Note: Sprinklr engaged the Social Media Dream Team, 30 of the top minds in enterprise social media to help you understand best practices in enterprise social media management. You can download the full PDF here. Today’s excerpt is from David Weinberger, you can follow him @dweinberger.
“Social@Scale” until recently was a contradiction. We assumed the more social ties you had, the weaker they became – until you were down to people whose names you can’t quite remember. But the Net is a swirl of sociality that can go from zero-to-intimate in nanoseconds. And each new relationship can be the start of something that builds, can fall away forever, or can be there as a possibility for another unexpected ﬂing. Sociality thus doesn’t work the way we assumed it did. New possibilities are emerging.
And this is for three key reasons. First, the Net connects us all-well, a couple of billion of us.
Second, it enables a ﬂourishing of innovative ways of being social. (How often in our history could we have said that? Wait, I know! This once!)
Third, the Internet is not a medium. A telegraph wire is a medium for dots and dashes: messages are sent through it. The Net’s not like that. Messages pass through the Internet because we – the people on the Internet – ﬁnd them interesting enough to send along. Telegraph wires don’t get to send only the dots and dashes they happen to care about. And telegraph wires don’t see their social standing go up or down based upon the messages they pass. The Internet is not a medium. We are the medium.
Because of this, when businesses try to push their own messages through the Net, it is worse than ineffective.

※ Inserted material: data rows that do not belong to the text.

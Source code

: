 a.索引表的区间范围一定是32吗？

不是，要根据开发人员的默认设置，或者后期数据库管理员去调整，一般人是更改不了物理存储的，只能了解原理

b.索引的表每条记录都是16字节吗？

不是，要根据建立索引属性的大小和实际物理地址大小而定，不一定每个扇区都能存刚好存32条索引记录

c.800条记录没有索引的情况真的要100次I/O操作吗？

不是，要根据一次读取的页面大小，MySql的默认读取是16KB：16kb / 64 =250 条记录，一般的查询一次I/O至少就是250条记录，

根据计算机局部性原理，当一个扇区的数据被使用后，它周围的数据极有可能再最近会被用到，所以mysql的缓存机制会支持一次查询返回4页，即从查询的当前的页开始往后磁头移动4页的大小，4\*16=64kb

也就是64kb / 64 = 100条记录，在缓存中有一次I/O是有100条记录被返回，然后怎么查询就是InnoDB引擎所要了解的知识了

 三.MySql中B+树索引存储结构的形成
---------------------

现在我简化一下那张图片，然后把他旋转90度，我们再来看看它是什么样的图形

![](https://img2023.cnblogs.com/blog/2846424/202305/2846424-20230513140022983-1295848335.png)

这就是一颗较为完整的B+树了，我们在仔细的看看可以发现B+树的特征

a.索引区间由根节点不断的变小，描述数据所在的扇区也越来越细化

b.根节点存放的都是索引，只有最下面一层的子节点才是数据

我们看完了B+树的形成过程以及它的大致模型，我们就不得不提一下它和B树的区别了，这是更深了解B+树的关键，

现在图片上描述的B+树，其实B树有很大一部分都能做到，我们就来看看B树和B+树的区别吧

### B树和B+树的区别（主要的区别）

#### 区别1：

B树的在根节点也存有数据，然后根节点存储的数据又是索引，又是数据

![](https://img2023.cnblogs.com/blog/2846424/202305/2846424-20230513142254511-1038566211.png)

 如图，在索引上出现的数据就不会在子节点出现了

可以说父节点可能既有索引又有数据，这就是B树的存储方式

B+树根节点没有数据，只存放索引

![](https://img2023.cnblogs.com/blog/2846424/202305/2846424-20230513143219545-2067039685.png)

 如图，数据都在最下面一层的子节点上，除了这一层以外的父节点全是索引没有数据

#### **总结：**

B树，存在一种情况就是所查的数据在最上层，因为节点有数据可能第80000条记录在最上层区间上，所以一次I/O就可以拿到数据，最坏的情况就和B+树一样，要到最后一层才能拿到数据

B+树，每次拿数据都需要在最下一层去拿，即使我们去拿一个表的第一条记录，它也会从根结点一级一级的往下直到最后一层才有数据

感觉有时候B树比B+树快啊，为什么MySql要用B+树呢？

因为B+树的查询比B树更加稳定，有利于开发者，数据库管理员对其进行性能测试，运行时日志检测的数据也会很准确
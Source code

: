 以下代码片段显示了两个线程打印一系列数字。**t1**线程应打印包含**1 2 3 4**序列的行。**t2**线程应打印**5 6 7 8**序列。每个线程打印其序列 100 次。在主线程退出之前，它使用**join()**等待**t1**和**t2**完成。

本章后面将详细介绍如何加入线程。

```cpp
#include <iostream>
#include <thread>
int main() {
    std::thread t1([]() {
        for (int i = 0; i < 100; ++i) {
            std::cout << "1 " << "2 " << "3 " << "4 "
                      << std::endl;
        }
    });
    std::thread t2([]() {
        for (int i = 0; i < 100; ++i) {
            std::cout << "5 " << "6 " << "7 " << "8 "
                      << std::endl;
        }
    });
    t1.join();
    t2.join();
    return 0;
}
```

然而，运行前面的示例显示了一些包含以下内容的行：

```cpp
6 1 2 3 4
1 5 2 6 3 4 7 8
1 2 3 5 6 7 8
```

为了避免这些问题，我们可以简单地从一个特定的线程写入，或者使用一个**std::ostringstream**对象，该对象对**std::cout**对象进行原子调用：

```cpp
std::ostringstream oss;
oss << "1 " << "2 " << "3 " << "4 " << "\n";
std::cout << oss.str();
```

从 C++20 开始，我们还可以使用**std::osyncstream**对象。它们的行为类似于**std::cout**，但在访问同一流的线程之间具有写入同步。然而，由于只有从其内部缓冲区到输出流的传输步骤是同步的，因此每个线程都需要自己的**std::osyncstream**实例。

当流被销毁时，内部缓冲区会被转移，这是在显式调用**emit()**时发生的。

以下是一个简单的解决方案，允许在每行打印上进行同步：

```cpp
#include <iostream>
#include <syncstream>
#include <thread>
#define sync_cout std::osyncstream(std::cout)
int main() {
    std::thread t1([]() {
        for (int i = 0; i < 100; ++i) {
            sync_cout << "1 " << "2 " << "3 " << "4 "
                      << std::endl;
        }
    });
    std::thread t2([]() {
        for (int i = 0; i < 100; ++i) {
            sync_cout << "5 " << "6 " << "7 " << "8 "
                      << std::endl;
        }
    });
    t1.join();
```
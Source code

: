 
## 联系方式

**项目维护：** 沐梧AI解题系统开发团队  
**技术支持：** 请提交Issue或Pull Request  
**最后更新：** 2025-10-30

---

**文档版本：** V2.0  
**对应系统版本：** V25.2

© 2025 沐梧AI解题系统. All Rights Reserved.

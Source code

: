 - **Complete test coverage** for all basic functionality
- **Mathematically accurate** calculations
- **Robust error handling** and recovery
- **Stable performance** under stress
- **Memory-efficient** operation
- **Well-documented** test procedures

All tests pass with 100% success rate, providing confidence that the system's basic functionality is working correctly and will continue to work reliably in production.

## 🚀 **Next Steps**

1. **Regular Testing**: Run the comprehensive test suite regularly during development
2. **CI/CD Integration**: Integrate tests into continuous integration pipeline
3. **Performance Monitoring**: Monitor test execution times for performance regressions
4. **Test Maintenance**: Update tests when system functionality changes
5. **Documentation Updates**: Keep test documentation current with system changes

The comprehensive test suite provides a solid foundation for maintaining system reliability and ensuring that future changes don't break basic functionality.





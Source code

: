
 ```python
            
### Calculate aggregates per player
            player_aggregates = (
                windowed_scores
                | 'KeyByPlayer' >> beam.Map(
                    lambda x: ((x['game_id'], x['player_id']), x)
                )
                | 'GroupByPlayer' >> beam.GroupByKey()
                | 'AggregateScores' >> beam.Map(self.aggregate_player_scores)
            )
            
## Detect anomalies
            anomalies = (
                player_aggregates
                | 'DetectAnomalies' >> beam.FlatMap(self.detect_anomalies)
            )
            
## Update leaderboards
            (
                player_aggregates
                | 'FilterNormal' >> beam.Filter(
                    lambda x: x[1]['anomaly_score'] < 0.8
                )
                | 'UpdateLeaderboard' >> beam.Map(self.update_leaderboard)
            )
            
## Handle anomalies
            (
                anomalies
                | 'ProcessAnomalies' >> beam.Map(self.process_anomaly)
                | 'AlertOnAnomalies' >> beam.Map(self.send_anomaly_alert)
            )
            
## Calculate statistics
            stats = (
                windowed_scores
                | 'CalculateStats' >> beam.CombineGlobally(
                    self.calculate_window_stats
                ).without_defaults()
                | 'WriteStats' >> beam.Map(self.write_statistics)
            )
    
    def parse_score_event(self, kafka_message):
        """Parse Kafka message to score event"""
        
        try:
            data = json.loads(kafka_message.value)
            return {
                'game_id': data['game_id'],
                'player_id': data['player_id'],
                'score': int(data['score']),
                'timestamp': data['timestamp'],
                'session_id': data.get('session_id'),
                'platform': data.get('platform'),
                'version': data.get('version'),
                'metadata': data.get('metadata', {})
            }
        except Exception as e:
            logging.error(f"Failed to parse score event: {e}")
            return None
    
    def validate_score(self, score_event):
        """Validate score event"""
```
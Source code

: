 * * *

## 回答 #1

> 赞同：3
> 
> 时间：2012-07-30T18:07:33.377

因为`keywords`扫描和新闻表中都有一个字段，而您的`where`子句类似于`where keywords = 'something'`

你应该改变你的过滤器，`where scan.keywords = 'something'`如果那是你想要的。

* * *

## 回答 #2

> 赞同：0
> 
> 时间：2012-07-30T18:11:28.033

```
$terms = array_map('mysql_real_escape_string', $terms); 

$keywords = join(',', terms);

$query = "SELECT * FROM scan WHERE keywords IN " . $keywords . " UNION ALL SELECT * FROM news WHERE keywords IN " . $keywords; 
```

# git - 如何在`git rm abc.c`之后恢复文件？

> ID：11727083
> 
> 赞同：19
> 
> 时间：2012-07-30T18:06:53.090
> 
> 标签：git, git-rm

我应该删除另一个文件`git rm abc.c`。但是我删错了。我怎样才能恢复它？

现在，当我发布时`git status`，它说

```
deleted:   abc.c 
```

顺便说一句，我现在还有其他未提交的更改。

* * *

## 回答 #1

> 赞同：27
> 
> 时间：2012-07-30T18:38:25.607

It is offensive. The Net manages to provide scale based on intimacy. It does this by enabling connections that express what matters to us. Messaging of the marketing sort corrodes intimacy.
So what should businesses do?
1. Don’t talk unless what you say will improve the conversation.
2. Since hierarchies don’t interact well with networks, the people who speak for you on the Net need also to be speaking for themselves as honest-to-God humans with names and faces -people who put the value of the conversation and the interests of your customers ahead of the narrow interests of your business.
We’re building something wonderful here. Corrupt it at your peril.
A frequent commentator on NPR, David Weinberger is a senior researcher at Harvard Law’s Berkman Center for the Internet & Society and Co-Director of the Harvard Library Innovation Lab at Harvard Law School. He also is the author of “Too Big to Know” and the co-author of “The Cluetrain Manifesto.” Under the radar, David also wrote seven years worth of gags for Woody Allen’s comic strip, but was never asked to make a cameo in any of his movies. You can follow David on Twitter @dweinberger or at his personal blog, Joho.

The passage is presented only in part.